Exercise instructions:
Which lines in the data below contain the string "height"? Show each one.

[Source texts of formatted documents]
• • • • • • •
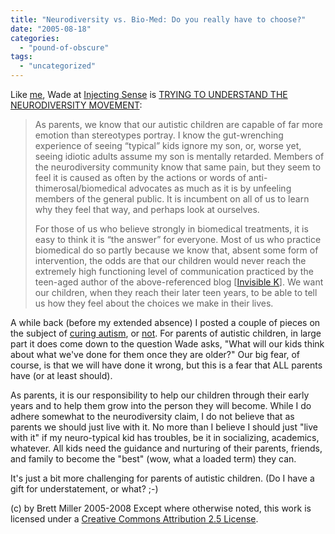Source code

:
 ```yaml
---
title: "Neurodiversity vs. Bio-Med: Do you really have to choose?"
date: "2005-08-18"
categories: 
  - "pound-of-obscure"
tags: 
  - "uncategorized"
---
```


Like [me](http://29marbles.blogspot.com/2005/08/neurodiversity.html), Wade at [Injecting Sense](http://injectingsense.blogspot.com) is [TRYING TO UNDERSTAND THE NEURODIVERSITY MOVEMENT](http://injectingsense.blogspot.com/2005/08/trying-to-understand-neurodiversity.html):

> As parents, we know that our autistic children are capable of far more emotion than stereotypes portray. I know the gut-wrenching experience of seeing “typical” kids ignore my son, or, worse yet, seeing idiotic adults assume my son is mentally retarded. Members of the neurodiversity community know that same pain, but they seem to feel it is caused as often by the actions or words of anti-thimerosal/biomedical advocates as much as it is by unfeeling members of the general public. It is incumbent on all of us to learn why they feel that way, and perhaps look at ourselves.  
>   
> For those of us who believe strongly in biomedical treatments, it is easy to think it is “the answer” for everyone. Most of us who practice biomedical do so partly because we know that, absent some form of intervention, the odds are that our children would never reach the extremely high functioning level of communication practiced by the teen-aged author of the above-referenced blog \[[Invisible K](http://invisiblek.blogspot.com)\]. We want our children, when they reach their later teen years, to be able to tell us how they feel about the choices we make in their lives.

A while back (before my extended absence) I posted a couple of pieces on the subject of [curing autism](http://29marbles.blogspot.com/2005/04/thoughts-on-curing-autism.html), or [not](http://29marbles.blogspot.com/2005/05/how-about-not-curing-autism.html). For parents of autistic children, in large part it does come down to the question Wade asks, "What will our kids think about what we've done for them once they are older?" Our big fear, of course, is that we will have done it wrong, but this is a fear that ALL parents have (or at least should).  
  
As parents, it is our responsibility to help our children through their early years and to help them grow into the person they will become. While I do adhere somewhat to the neurodiversity claim, I do not believe that as parents we should just live with it. No more than I believe I should just "live with it" if my neuro-typical kid has troubles, be it in socializing, academics, whatever. All kids need the guidance and nurturing of their parents, friends, and family to become the "best" (wow, what a loaded term) they can.  
  
It's just a bit more challenging for parents of autistic children. (Do I have a gift for understatement, or what? ;-)

(c) by Brett Miller 2005-2008 Except where otherwise noted, this work is licensed under a [Creative Commons Attribution 2.5 License](http://creativecommons.org/licenses/by/2.5/).
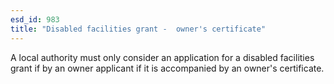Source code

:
```yaml
---
esd_id: 983
title: "Disabled facilities grant -  owner's certificate"
---
```


A local authority must only consider an application for a disabled facilities grant if by an owner applicant if it is accompanied by an owner's certificate.


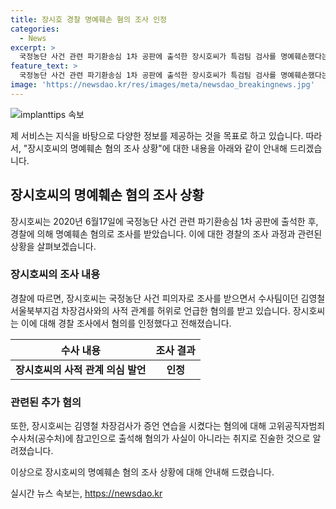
 ```yaml
---
title: 장시호 경찰 명예훼손 혐의 조사 인정
categories:
  - News
excerpt: >
  국정농단 사건 관련 파기환송심 1차 공판에 출석한 장시호씨가 특검팀 검사를 명예훼손했다는 혐의로 경찰에 소환조사를 받았다. 장씨는 김영철 서울북부지검 차장검사와의 사적 관계를 언급하여 허위사실을 지인에게 전달한 혐의를 받았으며, 이에 김 차장검사가 공수처에 고소하는 등 논란이 일고 있다. 장씨는 경찰 조사에서 혐의를 인정했는데, 이에 대한 추가 수사가 예상된다.
feature_text: >
  국정농단 사건 관련 파기환송심 1차 공판에 출석한 장시호씨가 특검팀 검사를 명예훼손했다는 혐의로 경찰에 소환조사를 받았다. 장씨는 김영철 서울북부지검 차장검사와의 사적 관계를 언급하여 허위사실을 지인에게 전달한 혐의를 받았으며, 이에 김 차장검사가 공수처에 고소하는 등 논란이 일고 있다. 장씨는 경찰 조사에서 혐의를 인정했는데, 이에 대한 추가 수사가 예상된다.
image: 'https://newsdao.kr/res/images/meta/newsdao_breakingnews.jpg'
---
```


<p><img src="https://newsdao.kr/res/images/meta/newsdao_breakingnews.jpg" alt="implanttips 속보" /></p>

<p>제 서비스는 지식을 바탕으로 다양한 정보를 제공하는 것을 목표로 하고 있습니다. 따라서, "장시호씨의 명예훼손 혐의 조사 상황"에 대한 내용을 아래와 같이 안내해 드리겠습니다.</p>

<h2 data-ke-size="size26">장시호씨의 명예훼손 혐의 조사 상황</h2>

<p data-ke-size="size16">장시호씨는 2020년 6월17일에 국정농단 사건 관련 파기환송심 1차 공판에 출석한 후, 경찰에 의해 명예훼손 혐의로 조사를 받았습니다. 이에 대한 경찰의 조사 과정과 관련된 상황을 살펴보겠습니다.</p>

<h3>장시호씨의 조사 내용</h3>

<p data-ke-size="size16">경찰에 따르면, 장시호씨는 국정농단 사건 피의자로 조사를 받으면서 수사팀이던 김영철 서울북부지검 차장검사와의 사적 관계를 허위로 언급한 혐의를 받고 있습니다. 장시호씨는 이에 대해 경찰 조사에서 혐의를 인정했다고 전해졌습니다.</p>

<table>
<thead>
<tr>
<th>수사 내용</th>
<th>조사 결과</th>
</tr>
</thead>
<tbody>
<tr>
<td style="text-align: center; height: 17px;"><b>장시호씨의 사적 관계 의심 발언</b></td>
<td style="text-align: center; height: 17px;"><b>인정</b></td>
</tr>
</tbody>
</table>

<h3>관련된 추가 혐의</h3>

<p data-ke-size="size16">또한, 장시호씨는 김영철 차장검사가 증언 연습을 시켰다는 혐의에 대해 고위공직자범죄수사처(공수처)에 참고인으로 출석해 혐의가 사실이 아니라는 취지로 진술한 것으로 알려졌습니다.</p>

<p>이상으로 장시호씨의 명예훼손 혐의 조사 상황에 대해 안내해 드렸습니다.</p>
실시간 뉴스 속보는, <a href="https://newsdao.kr" rel="dofollow">https://newsdao.kr</a>


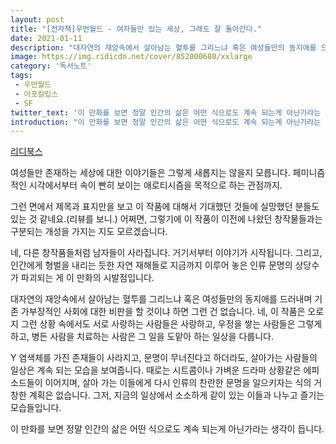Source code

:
 ```yaml
---
layout: post
title: "[전자책]우먼월드 - 여자들만 있는 세상, 그래도 잘 돌아간다."
date: 2021-01-11
description: "대자연의 재앙속에서 살아남는 혈투를 그리느냐 혹은 여성들만의 동지애를 드러내며 기존 가부장적인 사회에 대한 비판을 할 것이냐 하면 그런 건 없습니다."
image: https://img.ridicdn.net/cover/852000680/xxlarge
category: '독서노트'
tags: 
 - 우먼월드
 - 아포칼립스
 - SF
twitter_text: '이 만화를 보면 정말 인간의 삶은 어떤 식으로도 계속 되는게 아닌가라는 생각이 듭니다.'
introduction: "이 만화를 보면 정말 인간의 삶은 어떤 식으로도 계속 되는게 아닌가라는 생각이 듭니다."
---
```


[리디북스](https://ridibooks.com/books/852000680)

여성들만 존재하는 세상에 대한 이야기들은 그렇게 새롭지는 않을지 모릅니다. 페미니즘적인 시각에서부터 속이 빤히 보이는 애로티시즘을 목적으로 하는 관점까지.

그런 면에서 제목과 표지만을 보고 이 작품에 대해서 기대했던 것들에 실망했던 분들도 있는 것 같네요.(리뷰를 보니.) 어쩌면, 그렇기에 이 작품이 이전에 나왔던 창작물들과는 구분되는 개성을 가지는 지도 모르겠습니다.

네, 다른 창작품들처럼 남자들이 사라집니다. 거기서부터 이야기가 시작됩니다. 그리고, 인간에게 형벌을 내리는 듯한 자연 재해들로 지금까지 이루어 놓은 인류 문명의 상당수가 파괴되는 게 이 만화의 시발점입니다.

대자연의 재앙속에서 살아남는 혈투를 그리느냐 혹은 여성들만의 동지애를 드러내며 기존 가부장적인 사회에 대한 비판을 할 것이냐 하면 그런 건 없습니다. 네, 이 작품은 오로지 그런 상황 속에서도 서로 사랑하는 사람들은 사랑하고, 우정을 쌓는 사람들은 그렇게 하고, 병든 사람을 치료하는 사람은 그 일을 도맡아 하는 일상을 다룹니다.

Y 염색체를 가진 존재들이 사라지고, 문명이 무너진다고 하더라도, 살아가는 사람들의 일상은 계속 되는 모습을 보여줍니다. 때로는 시트콤이나 가벼운 드라마 상황같은 에피소드들이 이어지며, 살아 가는 이들에게 다시 인류의 찬란한 문명을 일으키자는 식의 거창한 계획은 없습니다. 그저, 지금의 일상에서 소소하게 같이 있는 이들과 나누고 즐기는 모습들입니다. 

이 만화를 보면 정말 인간의 삶은 어떤 식으로도 계속 되는게 아닌가라는 생각이 듭니다.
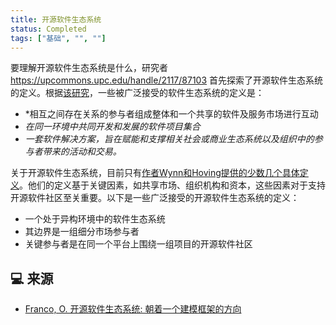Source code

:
 ```yaml
---
title: 开源软件生态系统
status: Completed
tags: ["基础", "", ""]
---
```


要理解开源软件生态系统是什么，研究者 https://upcommons.upc.edu/handle/2117/87103 首先探索了开源软件生态系统的定义。根据[该研究](https://upcommons.upc.edu/handle/2117/8710)，一些被广泛接受的软件生态系统的定义是：

* *相互之间存在关系的参与者组成整体和一个共享的软件及服务市场进行互动
* *在同一环境中共同开发和发展的软件项目集合*
* *一套软件解决方案，旨在赋能和支撑相关社会或商业生态系统以及组织中的参与者带来的活动和交易。*

关于开源软件生态系统，目前只有[作者Wynn和Hoving提供的少数几个具体定义](https://upcommons.upc.edu/handle/2117/87103)。他们的定义基于关键因素，如共享市场、组织机构和资本，这些因素对于支持开源软件社区至关重要。以下是一些广泛接受的开源软件生态系统的定义：

* 一个处于异构环境中的软件生态系统
* 其边界是一组细分市场参与者
* 关键参与者是在同一个平台上围绕一组项目的开源软件社区

## 💻 来源

* [Franco, O. 开源软件生态系统: 朝着一个建模框架的方向](https://upcommons.upc.edu/handle/2117/87103)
• • • • • • •
Output for this task:
<td style="text-align: center; height: 17px;"><b>장시호씨의 사적 관계 의심 발언</b></td>
<td style="text-align: center; height: 17px;"><b>인정</b></td>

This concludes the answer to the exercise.